(Records excerpted from a collection)
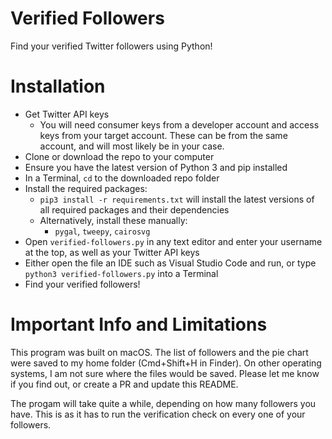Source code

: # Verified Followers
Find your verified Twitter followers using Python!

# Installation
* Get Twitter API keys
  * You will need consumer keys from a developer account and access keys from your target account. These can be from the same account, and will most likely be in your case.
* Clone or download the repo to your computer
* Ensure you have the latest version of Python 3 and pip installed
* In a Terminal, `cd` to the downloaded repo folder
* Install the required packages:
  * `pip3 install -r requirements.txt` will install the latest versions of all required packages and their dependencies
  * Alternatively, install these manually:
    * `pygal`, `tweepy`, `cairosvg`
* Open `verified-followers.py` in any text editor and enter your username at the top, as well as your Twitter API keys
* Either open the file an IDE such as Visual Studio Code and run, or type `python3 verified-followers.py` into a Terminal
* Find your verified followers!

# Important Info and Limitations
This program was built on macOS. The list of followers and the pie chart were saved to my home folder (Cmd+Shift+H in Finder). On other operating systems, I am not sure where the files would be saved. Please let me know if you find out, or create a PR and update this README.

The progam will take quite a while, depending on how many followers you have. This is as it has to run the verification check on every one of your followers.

---

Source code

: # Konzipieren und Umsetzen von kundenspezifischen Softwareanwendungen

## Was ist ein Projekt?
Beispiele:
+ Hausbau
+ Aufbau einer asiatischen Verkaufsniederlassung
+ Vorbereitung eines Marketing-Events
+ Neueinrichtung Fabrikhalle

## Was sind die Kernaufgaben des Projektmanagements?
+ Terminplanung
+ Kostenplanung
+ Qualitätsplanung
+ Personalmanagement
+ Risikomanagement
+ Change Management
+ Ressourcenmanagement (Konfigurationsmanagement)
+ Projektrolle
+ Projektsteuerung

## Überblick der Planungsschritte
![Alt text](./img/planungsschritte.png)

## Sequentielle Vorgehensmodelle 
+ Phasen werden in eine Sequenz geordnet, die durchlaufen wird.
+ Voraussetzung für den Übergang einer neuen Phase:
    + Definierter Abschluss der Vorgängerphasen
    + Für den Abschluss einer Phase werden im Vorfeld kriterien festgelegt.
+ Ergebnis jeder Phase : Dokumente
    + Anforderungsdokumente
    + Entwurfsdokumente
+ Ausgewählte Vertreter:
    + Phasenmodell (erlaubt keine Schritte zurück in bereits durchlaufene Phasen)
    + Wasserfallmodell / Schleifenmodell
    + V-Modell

WORK INSTRUCTION |
In the entries above, restate word for word the lines between the one holding "into a Terminal" and the one holding "The progam will", inclusive, and nothing besides.

TASK ANSWER |
* Either open the file an IDE such as Visual Studio Code and run, or type `python3 verified-followers.py` into a Terminal
* Find your verified followers!

# Important Info and Limitations
This program was built on macOS. The list of followers and the pie chart were saved to my home folder (Cmd+Shift+H in Finder). On other operating systems, I am not sure where the files would be saved. Please let me know if you find out, or create a PR and update this README.

The progam will take quite a while, depending on how many followers you have. This is as it has to run the verification check on every one of your followers.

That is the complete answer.